In accordance with the Board's approval, the Company and the Rights Agent entered into a First Amendment to Rights Agreement, dated as of November 17, 2009 (the "Amendment"), which changes the final expiration date of the rights issued pursuant to the Rights Agreement (the "Rights") from November 19, 2011 to November 18, 2009. Accordingly, the Rights expired at the close of business on November 18, 2009 and the Rights Agreement has been terminated and is of no further force and effect. The Rights will be de-listed from the New York Stock Exchange and de-registered under the Securities Exchange Act of 1934, as amended.
The foregoing summary description of the Amendment and the transactions contemplated thereby is not intended to be complete and is qualified in its entirety by the complete text of the Amendment. A copy of the Amendment is attached to this Current Report on Form 8-K as Exhibit 4.1 and is incorporated herein by reference as though fully set forth herein.
The information set forth in each of Item 1.02 and Item 5.03 of this Current Report on Form 8-K is incorporated herein by reference.
In connection with the termination of the Rights Agreement, on November 19, 2009, the Company filed a Certificate of Elimination (the "Certificate of Elimination") with the Secretary of State of the State of Delaware to eliminate all references in the Company's Restated Certificate of Incorporation, as amended, to its Series D Junior Participating Preferred Stock ("Series D Preferred Stock"). No shares of the Company's Series D Preferred Stock were issued and outstanding on the date that the Board of Directors approved the elimination of the Company's Series D Preferred Stock or on the date that the Company filed the Certificate of Elimination.

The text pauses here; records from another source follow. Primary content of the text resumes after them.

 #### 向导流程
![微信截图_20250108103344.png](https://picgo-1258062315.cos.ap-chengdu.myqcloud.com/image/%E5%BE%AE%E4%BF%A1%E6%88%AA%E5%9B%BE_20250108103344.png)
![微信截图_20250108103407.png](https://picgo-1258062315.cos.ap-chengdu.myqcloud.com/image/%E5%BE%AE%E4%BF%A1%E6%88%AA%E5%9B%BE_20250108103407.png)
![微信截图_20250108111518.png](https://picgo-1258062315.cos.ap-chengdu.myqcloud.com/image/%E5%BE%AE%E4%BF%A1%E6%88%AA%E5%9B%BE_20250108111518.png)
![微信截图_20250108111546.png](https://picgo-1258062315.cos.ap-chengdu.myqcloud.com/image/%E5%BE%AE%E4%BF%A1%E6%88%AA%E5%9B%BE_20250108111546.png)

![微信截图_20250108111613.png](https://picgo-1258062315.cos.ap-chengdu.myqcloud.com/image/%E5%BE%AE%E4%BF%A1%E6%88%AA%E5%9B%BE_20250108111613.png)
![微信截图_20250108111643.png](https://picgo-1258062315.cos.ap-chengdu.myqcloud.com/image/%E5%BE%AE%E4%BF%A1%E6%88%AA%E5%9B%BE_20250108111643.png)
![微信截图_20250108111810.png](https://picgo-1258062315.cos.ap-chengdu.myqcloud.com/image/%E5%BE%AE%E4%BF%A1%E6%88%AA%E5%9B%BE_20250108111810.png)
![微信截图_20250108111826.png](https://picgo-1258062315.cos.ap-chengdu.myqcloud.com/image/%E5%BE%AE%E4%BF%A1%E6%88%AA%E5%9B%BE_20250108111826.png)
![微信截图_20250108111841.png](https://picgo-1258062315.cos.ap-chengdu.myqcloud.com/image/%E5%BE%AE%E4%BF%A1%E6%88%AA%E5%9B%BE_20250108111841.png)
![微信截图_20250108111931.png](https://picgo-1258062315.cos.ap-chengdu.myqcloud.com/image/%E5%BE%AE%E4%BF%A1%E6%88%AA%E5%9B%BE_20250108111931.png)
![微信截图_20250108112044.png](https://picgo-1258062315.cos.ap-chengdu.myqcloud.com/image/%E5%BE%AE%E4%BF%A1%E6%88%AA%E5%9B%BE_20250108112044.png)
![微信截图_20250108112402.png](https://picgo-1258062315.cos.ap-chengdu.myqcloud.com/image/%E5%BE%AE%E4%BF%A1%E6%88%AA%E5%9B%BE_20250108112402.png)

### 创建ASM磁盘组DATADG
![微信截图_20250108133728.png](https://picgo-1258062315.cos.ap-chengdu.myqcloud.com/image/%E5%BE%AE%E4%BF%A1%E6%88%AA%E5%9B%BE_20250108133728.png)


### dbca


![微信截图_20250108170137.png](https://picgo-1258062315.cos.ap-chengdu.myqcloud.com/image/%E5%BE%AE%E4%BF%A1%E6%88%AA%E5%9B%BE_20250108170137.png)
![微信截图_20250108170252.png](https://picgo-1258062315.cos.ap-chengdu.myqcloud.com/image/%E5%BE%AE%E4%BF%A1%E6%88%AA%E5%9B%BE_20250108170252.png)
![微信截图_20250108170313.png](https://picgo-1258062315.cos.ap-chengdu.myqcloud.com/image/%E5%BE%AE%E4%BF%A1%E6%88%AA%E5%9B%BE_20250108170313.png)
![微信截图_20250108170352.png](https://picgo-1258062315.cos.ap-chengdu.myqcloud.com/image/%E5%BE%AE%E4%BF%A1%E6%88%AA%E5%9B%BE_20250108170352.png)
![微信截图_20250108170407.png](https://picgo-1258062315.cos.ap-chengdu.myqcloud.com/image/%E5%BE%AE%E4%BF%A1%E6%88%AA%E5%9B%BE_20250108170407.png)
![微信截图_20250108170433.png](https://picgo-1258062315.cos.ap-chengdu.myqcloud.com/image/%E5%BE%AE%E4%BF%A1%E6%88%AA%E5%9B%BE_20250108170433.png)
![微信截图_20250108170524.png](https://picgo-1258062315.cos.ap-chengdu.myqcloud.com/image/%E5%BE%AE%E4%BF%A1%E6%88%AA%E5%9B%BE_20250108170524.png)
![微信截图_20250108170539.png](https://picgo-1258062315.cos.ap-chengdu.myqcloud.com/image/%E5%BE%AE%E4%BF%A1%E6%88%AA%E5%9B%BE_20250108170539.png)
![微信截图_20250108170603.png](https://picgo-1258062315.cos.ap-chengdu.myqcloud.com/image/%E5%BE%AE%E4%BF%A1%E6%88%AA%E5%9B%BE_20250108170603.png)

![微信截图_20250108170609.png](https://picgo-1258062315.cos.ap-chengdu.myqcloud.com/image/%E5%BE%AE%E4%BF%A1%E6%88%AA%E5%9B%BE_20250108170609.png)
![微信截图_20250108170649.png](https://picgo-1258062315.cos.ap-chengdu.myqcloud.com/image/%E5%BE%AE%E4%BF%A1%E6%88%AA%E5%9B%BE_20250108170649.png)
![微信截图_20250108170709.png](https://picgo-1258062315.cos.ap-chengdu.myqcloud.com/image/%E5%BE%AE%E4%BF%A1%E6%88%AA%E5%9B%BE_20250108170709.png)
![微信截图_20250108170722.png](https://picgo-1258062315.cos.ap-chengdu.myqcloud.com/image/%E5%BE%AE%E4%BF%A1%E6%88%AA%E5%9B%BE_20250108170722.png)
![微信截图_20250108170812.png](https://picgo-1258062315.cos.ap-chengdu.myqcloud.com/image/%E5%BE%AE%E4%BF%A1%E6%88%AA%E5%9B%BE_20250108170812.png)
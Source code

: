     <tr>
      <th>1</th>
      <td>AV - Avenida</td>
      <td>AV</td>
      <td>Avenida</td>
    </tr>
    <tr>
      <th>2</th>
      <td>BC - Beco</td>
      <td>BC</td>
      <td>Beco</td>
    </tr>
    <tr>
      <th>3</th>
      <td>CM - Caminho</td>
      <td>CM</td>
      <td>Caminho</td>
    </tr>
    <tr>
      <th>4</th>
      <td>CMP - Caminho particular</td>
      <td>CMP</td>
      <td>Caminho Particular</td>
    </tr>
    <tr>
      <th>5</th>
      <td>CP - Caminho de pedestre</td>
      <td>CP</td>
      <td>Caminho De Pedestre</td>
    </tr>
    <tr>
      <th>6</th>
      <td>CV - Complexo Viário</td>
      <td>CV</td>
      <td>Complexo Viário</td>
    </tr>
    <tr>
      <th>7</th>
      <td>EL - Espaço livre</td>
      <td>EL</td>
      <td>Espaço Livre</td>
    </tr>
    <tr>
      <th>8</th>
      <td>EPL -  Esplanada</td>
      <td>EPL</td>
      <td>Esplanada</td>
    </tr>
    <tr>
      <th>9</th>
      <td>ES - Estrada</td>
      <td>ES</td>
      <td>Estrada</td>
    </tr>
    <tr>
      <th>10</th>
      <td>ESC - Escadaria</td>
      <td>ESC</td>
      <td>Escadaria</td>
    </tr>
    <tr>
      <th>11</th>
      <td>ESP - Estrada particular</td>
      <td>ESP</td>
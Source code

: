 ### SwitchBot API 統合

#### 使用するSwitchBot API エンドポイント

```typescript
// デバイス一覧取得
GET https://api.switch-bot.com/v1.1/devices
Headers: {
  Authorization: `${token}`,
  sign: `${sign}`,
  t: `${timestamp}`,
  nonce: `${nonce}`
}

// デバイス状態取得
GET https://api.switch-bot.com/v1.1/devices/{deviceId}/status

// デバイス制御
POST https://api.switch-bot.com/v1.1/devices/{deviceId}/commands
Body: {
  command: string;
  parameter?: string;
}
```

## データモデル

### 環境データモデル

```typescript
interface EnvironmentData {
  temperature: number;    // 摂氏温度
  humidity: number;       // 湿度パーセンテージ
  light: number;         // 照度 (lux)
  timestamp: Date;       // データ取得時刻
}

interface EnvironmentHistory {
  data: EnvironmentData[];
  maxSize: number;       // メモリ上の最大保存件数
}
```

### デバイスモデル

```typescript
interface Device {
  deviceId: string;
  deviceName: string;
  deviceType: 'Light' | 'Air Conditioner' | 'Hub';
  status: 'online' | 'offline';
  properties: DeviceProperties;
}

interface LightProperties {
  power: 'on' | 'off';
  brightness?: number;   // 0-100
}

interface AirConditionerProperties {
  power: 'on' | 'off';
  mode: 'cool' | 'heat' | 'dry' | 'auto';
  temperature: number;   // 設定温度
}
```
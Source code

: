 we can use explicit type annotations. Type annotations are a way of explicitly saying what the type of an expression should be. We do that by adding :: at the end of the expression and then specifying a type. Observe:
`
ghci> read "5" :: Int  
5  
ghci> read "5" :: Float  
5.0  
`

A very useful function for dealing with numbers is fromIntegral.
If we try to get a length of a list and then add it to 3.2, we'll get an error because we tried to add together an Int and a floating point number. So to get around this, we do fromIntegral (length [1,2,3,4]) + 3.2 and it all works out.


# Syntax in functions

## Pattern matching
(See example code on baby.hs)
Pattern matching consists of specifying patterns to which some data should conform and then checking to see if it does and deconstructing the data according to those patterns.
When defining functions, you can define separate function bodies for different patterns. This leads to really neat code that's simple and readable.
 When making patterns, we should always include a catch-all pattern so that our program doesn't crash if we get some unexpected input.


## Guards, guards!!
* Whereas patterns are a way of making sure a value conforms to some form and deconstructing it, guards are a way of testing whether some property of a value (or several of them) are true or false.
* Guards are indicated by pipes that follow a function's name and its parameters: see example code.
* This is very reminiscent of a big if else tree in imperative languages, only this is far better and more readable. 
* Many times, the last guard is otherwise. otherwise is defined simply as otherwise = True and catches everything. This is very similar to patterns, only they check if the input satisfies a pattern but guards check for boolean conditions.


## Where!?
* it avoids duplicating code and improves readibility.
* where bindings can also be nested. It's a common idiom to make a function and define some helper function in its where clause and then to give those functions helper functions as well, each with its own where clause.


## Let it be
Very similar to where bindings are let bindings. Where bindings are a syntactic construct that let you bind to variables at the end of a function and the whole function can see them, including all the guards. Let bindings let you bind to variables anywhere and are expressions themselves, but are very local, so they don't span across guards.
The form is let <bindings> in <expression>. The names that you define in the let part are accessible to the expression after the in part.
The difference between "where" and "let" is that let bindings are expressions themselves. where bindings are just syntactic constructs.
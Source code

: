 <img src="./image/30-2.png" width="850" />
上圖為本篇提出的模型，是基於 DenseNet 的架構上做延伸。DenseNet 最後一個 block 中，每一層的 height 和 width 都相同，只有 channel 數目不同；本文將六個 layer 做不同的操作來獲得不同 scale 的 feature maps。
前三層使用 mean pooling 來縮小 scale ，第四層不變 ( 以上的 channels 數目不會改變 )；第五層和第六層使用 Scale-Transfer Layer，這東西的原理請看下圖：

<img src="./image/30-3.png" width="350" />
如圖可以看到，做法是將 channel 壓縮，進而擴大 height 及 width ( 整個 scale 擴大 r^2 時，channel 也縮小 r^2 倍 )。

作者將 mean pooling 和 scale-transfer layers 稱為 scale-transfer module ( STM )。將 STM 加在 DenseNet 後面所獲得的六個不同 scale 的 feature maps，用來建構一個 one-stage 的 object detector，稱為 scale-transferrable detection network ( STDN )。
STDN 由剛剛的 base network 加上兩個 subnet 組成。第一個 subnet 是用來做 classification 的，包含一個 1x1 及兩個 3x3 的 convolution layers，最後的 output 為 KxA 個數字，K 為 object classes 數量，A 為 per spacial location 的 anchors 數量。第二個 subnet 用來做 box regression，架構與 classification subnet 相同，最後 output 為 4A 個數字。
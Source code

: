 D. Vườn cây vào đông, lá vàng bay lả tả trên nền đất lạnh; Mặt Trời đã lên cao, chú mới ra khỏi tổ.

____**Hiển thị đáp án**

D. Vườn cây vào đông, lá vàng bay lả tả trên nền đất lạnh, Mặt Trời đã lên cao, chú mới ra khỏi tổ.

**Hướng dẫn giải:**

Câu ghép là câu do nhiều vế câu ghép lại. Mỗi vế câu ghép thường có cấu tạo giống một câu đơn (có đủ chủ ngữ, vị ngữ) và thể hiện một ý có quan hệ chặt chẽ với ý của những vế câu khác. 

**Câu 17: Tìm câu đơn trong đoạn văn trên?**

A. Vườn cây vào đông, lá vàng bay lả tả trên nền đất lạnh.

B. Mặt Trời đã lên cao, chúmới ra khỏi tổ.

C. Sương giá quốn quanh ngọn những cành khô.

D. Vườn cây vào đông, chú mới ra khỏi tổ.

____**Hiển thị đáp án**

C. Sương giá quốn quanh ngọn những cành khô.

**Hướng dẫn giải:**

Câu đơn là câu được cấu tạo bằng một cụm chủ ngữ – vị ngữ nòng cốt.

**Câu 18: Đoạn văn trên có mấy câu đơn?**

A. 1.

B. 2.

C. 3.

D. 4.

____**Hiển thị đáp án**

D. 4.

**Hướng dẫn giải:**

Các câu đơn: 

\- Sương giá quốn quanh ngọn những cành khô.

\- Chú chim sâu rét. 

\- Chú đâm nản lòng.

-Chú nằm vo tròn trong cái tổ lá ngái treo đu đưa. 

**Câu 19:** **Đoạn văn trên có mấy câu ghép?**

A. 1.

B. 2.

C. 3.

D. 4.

A copy of the Certificate of Elimination is attached hereto as Exhibit 3.1 and is incorporated herein by reference.
(d) Exhibits.
Exhibit
No. Description
3.1 Certificate of Elimination of the Series D Junior Participating
Preferred Stock of Jarden Corporation.
4.1 First Amendment to Rights Agreement, dated as of November 17, 2009,
between Jarden Corporation and Computershare Trust Company, N.A.